**Prompt**
Copy every line from the records below that carries the word "label".

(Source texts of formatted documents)

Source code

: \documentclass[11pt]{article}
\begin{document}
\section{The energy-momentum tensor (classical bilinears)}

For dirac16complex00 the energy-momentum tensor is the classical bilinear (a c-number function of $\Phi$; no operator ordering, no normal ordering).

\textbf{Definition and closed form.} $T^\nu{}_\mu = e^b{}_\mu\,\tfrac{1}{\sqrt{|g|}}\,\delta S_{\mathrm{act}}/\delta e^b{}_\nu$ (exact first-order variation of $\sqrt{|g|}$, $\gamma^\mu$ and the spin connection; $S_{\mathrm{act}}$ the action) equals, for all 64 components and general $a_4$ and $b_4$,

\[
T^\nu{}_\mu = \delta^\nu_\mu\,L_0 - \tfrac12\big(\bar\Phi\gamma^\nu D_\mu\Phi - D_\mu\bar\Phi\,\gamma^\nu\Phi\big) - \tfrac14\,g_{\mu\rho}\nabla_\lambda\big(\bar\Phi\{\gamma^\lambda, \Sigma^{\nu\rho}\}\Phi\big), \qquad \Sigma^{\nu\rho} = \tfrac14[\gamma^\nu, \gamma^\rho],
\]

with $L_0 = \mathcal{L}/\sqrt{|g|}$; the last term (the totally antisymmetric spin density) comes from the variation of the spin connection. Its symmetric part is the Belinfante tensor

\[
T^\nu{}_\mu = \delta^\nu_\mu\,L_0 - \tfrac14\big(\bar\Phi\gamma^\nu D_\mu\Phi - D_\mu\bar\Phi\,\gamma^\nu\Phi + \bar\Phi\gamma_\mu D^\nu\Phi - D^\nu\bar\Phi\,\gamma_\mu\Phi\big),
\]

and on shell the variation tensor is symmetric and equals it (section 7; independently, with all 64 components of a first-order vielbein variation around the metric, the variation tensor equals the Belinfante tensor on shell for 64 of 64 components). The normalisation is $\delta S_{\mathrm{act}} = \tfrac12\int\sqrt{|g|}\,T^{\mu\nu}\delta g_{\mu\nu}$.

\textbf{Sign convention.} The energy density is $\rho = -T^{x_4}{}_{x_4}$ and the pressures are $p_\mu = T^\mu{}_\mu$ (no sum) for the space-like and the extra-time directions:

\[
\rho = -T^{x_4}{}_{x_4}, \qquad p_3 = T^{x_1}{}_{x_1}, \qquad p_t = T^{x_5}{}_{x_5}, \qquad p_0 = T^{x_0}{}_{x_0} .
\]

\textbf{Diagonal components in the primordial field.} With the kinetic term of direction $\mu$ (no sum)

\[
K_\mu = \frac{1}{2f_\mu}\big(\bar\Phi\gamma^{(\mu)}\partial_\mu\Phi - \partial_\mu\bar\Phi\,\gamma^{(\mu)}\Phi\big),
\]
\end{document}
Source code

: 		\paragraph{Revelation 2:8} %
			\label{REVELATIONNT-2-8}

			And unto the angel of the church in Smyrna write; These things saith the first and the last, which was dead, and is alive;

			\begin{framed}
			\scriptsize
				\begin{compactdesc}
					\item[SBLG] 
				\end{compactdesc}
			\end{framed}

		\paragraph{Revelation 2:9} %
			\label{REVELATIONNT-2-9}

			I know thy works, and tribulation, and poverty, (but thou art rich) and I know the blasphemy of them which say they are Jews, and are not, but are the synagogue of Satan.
--
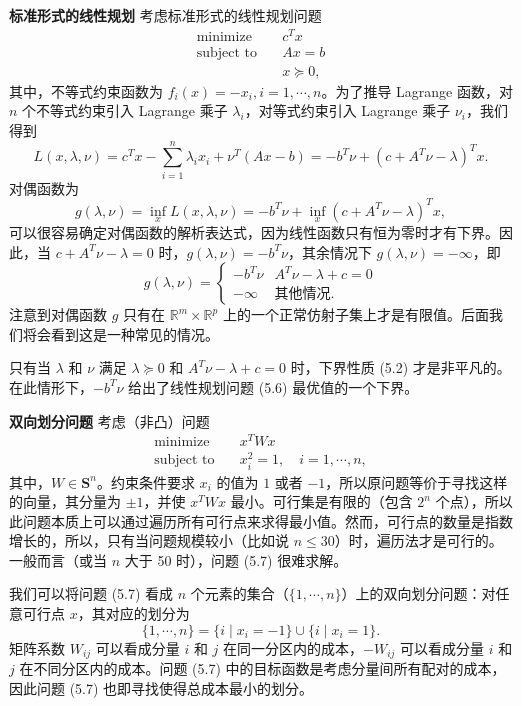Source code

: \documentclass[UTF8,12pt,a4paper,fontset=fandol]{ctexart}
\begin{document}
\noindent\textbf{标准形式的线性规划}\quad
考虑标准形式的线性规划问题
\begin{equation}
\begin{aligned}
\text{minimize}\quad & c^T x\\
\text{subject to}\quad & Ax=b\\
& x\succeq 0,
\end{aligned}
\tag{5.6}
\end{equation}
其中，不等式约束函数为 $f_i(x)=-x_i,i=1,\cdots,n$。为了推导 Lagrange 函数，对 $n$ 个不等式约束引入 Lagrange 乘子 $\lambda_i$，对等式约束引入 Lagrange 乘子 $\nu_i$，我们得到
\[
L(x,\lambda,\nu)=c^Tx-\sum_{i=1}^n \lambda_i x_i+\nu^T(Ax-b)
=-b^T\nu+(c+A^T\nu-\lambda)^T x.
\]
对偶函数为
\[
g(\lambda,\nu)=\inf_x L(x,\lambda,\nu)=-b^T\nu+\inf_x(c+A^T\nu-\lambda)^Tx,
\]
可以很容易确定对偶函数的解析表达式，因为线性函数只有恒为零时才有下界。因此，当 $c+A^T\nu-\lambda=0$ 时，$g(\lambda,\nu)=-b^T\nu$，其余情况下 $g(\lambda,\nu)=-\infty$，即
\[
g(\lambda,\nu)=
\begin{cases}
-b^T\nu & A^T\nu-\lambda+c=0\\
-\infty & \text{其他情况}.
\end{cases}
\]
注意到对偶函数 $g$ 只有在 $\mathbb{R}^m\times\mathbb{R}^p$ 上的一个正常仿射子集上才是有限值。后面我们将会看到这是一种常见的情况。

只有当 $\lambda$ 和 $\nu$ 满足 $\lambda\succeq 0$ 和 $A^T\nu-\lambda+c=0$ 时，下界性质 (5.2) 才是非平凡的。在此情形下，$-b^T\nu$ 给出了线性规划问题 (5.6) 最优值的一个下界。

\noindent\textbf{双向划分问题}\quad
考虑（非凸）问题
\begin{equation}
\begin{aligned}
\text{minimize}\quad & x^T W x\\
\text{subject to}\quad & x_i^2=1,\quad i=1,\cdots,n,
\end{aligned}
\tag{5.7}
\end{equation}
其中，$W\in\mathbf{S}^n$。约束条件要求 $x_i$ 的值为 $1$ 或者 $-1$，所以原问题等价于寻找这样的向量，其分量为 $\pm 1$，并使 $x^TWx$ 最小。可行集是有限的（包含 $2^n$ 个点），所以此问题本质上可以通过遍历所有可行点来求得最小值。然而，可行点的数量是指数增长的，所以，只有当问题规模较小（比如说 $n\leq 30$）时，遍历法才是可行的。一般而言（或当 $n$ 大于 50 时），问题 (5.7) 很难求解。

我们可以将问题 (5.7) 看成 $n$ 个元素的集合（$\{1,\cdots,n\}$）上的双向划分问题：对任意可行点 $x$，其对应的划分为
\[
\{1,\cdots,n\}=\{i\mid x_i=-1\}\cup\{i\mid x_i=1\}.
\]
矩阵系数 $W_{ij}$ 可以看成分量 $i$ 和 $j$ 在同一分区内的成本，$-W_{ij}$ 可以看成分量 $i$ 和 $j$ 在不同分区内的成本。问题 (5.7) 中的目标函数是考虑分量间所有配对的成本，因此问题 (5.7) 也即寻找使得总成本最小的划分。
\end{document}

**Exercise output**
			\label{REVELATIONNT-2-8}
			\label{REVELATIONNT-2-9}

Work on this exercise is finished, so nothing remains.